Records excerpted from a collection
• • • • • • •

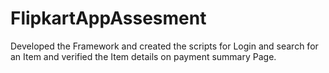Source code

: # FlipkartAppAssesment
Developed the Framework and created the scripts for Login and search for an Item and verified the Item details on payment summary Page.
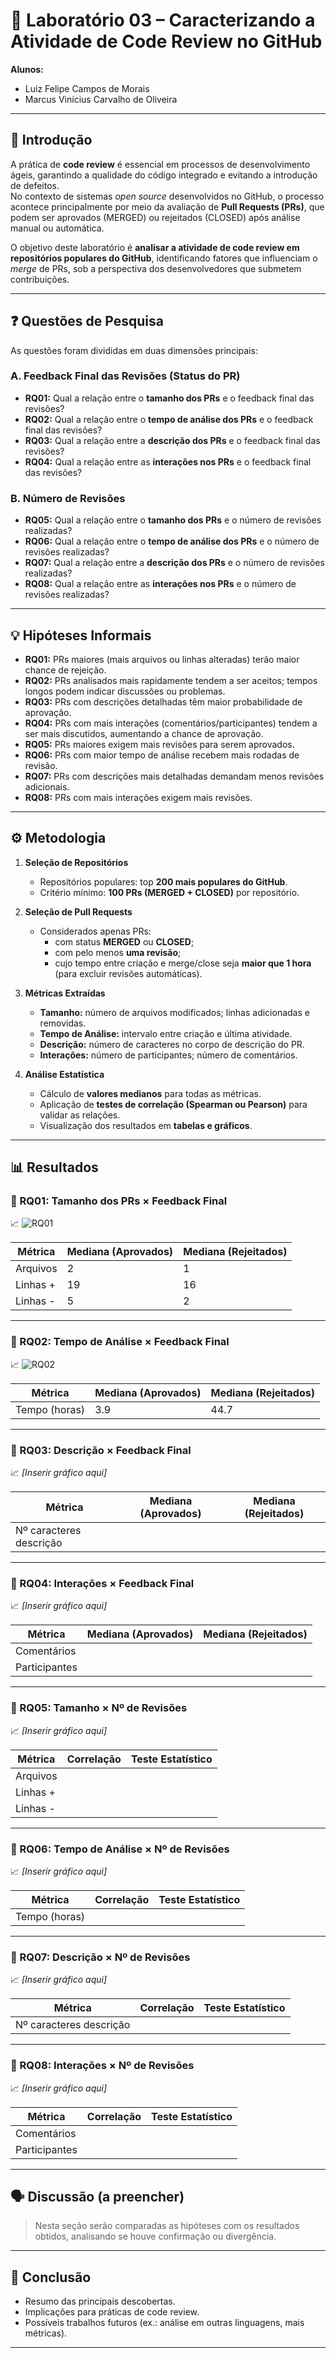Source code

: # 🧪 Laboratório 03 – Caracterizando a Atividade de Code Review no GitHub

**Alunos:**  
- Luiz Felipe Campos de Morais  
- Marcus Vinícius Carvalho de Oliveira  

---

## 📌 Introdução
A prática de **code review** é essencial em processos de desenvolvimento ágeis, garantindo a qualidade do código integrado e evitando a introdução de defeitos.  
No contexto de sistemas *open source* desenvolvidos no GitHub, o processo acontece principalmente por meio da avaliação de **Pull Requests (PRs)**, que podem ser aprovados (MERGED) ou rejeitados (CLOSED) após análise manual ou automática.  

O objetivo deste laboratório é **analisar a atividade de code review em repositórios populares do GitHub**, identificando fatores que influenciam o *merge* de PRs, sob a perspectiva dos desenvolvedores que submetem contribuições.  

---

## ❓ Questões de Pesquisa

As questões foram divididas em duas dimensões principais:  

### A. Feedback Final das Revisões (Status do PR)
- **RQ01:** Qual a relação entre o **tamanho dos PRs** e o feedback final das revisões?  
- **RQ02:** Qual a relação entre o **tempo de análise dos PRs** e o feedback final das revisões?  
- **RQ03:** Qual a relação entre a **descrição dos PRs** e o feedback final das revisões?  
- **RQ04:** Qual a relação entre as **interações nos PRs** e o feedback final das revisões?  

### B. Número de Revisões
- **RQ05:** Qual a relação entre o **tamanho dos PRs** e o número de revisões realizadas?  
- **RQ06:** Qual a relação entre o **tempo de análise dos PRs** e o número de revisões realizadas?  
- **RQ07:** Qual a relação entre a **descrição dos PRs** e o número de revisões realizadas?  
- **RQ08:** Qual a relação entre as **interações nos PRs** e o número de revisões realizadas?  

---

## 💡 Hipóteses Informais

- **RQ01:** PRs maiores (mais arquivos ou linhas alteradas) terão maior chance de rejeição.  
- **RQ02:** PRs analisados mais rapidamente tendem a ser aceitos; tempos longos podem indicar discussões ou problemas.  
- **RQ03:** PRs com descrições detalhadas têm maior probabilidade de aprovação.  
- **RQ04:** PRs com mais interações (comentários/participantes) tendem a ser mais discutidos, aumentando a chance de aprovação.  
- **RQ05:** PRs maiores exigem mais revisões para serem aprovados.  
- **RQ06:** PRs com maior tempo de análise recebem mais rodadas de revisão.  
- **RQ07:** PRs com descrições mais detalhadas demandam menos revisões adicionais.  
- **RQ08:** PRs com mais interações exigem mais revisões.  

---

## ⚙️ Metodologia

1. **Seleção de Repositórios**  
   - Repositórios populares: top **200 mais populares do GitHub**.  
   - Critério mínimo: **100 PRs (MERGED + CLOSED)** por repositório.  

2. **Seleção de Pull Requests**  
   - Considerados apenas PRs:  
     - com status **MERGED** ou **CLOSED**;  
     - com pelo menos **uma revisão**;  
     - cujo tempo entre criação e merge/close seja **maior que 1 hora** (para excluir revisões automáticas).  

3. **Métricas Extraídas**  
   - **Tamanho:** número de arquivos modificados; linhas adicionadas e removidas.  
   - **Tempo de Análise:** intervalo entre criação e última atividade.  
   - **Descrição:** número de caracteres no corpo de descrição do PR.  
   - **Interações:** número de participantes; número de comentários.  

4. **Análise Estatística**  
   - Cálculo de **valores medianos** para todas as métricas.  
   - Aplicação de **testes de correlação (Spearman ou Pearson)** para validar as relações.  
   - Visualização dos resultados em **tabelas e gráficos**.  

---

## 📊 Resultados

### 🔹 RQ01: Tamanho dos PRs × Feedback Final
📈 ![RQ01](./img/RQ01.png)  

| Métrica       | Mediana (Aprovados) | Mediana (Rejeitados) |
|---------------|----------------------|-----------------------|
| Arquivos      |          2           |           1           |
| Linhas +      |          19          |           16          |
| Linhas -      |          5           |           2           |

---

### 🔹 RQ02: Tempo de Análise × Feedback Final
📈 ![RQ02](./img/RQ02.png)   

| Métrica       | Mediana (Aprovados) | Mediana (Rejeitados) |
|---------------|----------------------|-----------------------|
| Tempo (horas) |          3.9         |           44.7        |

---

### 🔹 RQ03: Descrição × Feedback Final
📈 *[Inserir gráfico aqui]*  

| Métrica                | Mediana (Aprovados) | Mediana (Rejeitados) |
|-------------------------|----------------------|-----------------------|
| Nº caracteres descrição |                      |                       |

---

### 🔹 RQ04: Interações × Feedback Final
📈 *[Inserir gráfico aqui]*  

| Métrica        | Mediana (Aprovados) | Mediana (Rejeitados) |
|----------------|----------------------|-----------------------|
| Comentários    |                      |                       |
| Participantes  |                      |                       |

---

### 🔹 RQ05: Tamanho × Nº de Revisões
📈 *[Inserir gráfico aqui]*  

| Métrica   | Correlação | Teste Estatístico |
|-----------|------------|-------------------|
| Arquivos  |            |                   |
| Linhas +  |            |                   |
| Linhas -  |            |                   |

---

### 🔹 RQ06: Tempo de Análise × Nº de Revisões
📈 *[Inserir gráfico aqui]*  

| Métrica       | Correlação | Teste Estatístico |
|---------------|------------|-------------------|
| Tempo (horas) |            |                   |

---

### 🔹 RQ07: Descrição × Nº de Revisões
📈 *[Inserir gráfico aqui]*  

| Métrica                | Correlação | Teste Estatístico |
|-------------------------|------------|-------------------|
| Nº caracteres descrição |            |                   |

---

### 🔹 RQ08: Interações × Nº de Revisões
📈 *[Inserir gráfico aqui]*  

| Métrica       | Correlação | Teste Estatístico |
|---------------|------------|-------------------|
| Comentários   |            |                   |
| Participantes |            |                   |

---

## 🗣️ Discussão (a preencher)
> Nesta seção serão comparadas as hipóteses com os resultados obtidos, analisando se houve confirmação ou divergência.  

---

## 🎯 Conclusão
- Resumo das principais descobertas.  
- Implicações para práticas de code review.  
- Possíveis trabalhos futuros (ex.: análise em outras linguagens, mais métricas).  

---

• • • • • • •

» Your task: In the records above, some lines hold the word "revisão"; copy each such line.

» Output of the exercise:
- **RQ06:** PRs com maior tempo de análise recebem mais rodadas de revisão.  
     - com pelo menos **uma revisão**;  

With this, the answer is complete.